> [EXERCISE DETAILS]:
Your answer is a copy of every line in the records where "cyclic" appears.

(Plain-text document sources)
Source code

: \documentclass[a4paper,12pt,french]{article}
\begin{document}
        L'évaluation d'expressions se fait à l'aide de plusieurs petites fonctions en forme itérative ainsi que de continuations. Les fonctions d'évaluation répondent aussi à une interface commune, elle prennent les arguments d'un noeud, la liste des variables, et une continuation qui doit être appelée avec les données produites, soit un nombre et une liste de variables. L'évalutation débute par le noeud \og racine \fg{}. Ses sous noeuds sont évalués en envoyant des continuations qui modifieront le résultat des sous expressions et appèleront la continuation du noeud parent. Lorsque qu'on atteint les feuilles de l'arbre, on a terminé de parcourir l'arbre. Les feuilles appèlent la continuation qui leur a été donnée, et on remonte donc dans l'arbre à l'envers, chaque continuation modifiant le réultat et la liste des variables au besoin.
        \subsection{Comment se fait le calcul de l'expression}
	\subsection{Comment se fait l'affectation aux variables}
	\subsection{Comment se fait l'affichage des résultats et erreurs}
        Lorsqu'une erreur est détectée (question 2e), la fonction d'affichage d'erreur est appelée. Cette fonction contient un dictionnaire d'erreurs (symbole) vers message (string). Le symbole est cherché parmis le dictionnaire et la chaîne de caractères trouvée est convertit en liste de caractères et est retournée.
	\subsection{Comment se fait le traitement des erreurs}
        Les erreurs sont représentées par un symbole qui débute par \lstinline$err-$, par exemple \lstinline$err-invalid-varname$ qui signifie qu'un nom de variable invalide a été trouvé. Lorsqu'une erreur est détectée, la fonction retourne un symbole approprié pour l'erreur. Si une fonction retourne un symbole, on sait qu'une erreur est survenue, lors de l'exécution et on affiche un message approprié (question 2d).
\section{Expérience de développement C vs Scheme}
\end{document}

...

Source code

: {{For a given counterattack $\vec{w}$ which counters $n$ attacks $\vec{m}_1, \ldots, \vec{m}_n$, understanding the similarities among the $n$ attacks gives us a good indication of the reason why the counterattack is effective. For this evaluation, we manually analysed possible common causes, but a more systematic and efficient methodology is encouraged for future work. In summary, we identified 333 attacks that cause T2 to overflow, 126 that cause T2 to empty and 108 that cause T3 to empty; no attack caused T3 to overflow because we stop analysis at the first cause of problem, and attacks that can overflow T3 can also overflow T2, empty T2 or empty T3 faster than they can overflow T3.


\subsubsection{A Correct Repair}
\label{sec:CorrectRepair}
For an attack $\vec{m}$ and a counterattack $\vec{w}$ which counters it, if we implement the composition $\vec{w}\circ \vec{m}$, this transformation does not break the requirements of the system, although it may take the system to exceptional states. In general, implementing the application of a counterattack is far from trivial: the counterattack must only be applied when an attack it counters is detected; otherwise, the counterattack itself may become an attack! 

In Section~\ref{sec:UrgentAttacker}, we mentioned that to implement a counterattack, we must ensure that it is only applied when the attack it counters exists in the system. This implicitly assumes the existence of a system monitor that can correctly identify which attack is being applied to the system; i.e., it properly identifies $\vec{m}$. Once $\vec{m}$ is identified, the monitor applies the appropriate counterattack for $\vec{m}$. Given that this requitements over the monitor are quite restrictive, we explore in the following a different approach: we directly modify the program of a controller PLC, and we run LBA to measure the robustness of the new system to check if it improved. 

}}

* * *

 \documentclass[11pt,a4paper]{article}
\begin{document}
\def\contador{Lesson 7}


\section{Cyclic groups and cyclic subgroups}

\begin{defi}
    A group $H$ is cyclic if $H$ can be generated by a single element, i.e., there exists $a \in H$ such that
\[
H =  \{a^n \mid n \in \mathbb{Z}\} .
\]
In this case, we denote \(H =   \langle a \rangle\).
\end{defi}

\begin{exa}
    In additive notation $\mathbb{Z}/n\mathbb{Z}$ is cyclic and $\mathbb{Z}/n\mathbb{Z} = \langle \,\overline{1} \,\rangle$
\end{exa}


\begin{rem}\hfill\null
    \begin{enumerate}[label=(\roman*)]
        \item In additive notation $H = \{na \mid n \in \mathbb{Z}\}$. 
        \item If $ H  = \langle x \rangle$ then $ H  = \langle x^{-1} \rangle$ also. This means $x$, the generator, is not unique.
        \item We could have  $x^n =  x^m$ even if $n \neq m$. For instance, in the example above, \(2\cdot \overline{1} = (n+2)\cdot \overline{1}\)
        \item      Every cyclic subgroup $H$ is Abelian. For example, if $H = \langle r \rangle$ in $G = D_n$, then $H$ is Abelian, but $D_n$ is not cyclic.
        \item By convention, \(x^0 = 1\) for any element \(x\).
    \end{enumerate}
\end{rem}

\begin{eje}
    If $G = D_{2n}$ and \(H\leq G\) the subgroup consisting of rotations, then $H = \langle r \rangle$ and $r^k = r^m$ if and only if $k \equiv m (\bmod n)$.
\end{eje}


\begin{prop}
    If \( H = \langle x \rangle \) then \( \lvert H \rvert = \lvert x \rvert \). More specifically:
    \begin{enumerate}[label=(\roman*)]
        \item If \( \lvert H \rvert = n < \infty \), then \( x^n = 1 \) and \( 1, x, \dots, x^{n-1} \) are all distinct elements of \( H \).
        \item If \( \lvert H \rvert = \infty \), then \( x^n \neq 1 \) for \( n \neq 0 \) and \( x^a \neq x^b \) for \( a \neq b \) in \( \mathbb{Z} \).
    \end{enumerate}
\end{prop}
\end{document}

> [TASK SOLUTION]:
\section{Cyclic groups and cyclic subgroups}
    A group $H$ is cyclic if $H$ can be generated by a single element, i.e., there exists $a \in H$ such that
    In additive notation $\mathbb{Z}/n\mathbb{Z}$ is cyclic and $\mathbb{Z}/n\mathbb{Z} = \langle \,\overline{1} \,\rangle$
        \item      Every cyclic subgroup $H$ is Abelian. For example, if $H = \langle r \rangle$ in $G = D_n$, then $H$ is Abelian, but $D_n$ is not cyclic.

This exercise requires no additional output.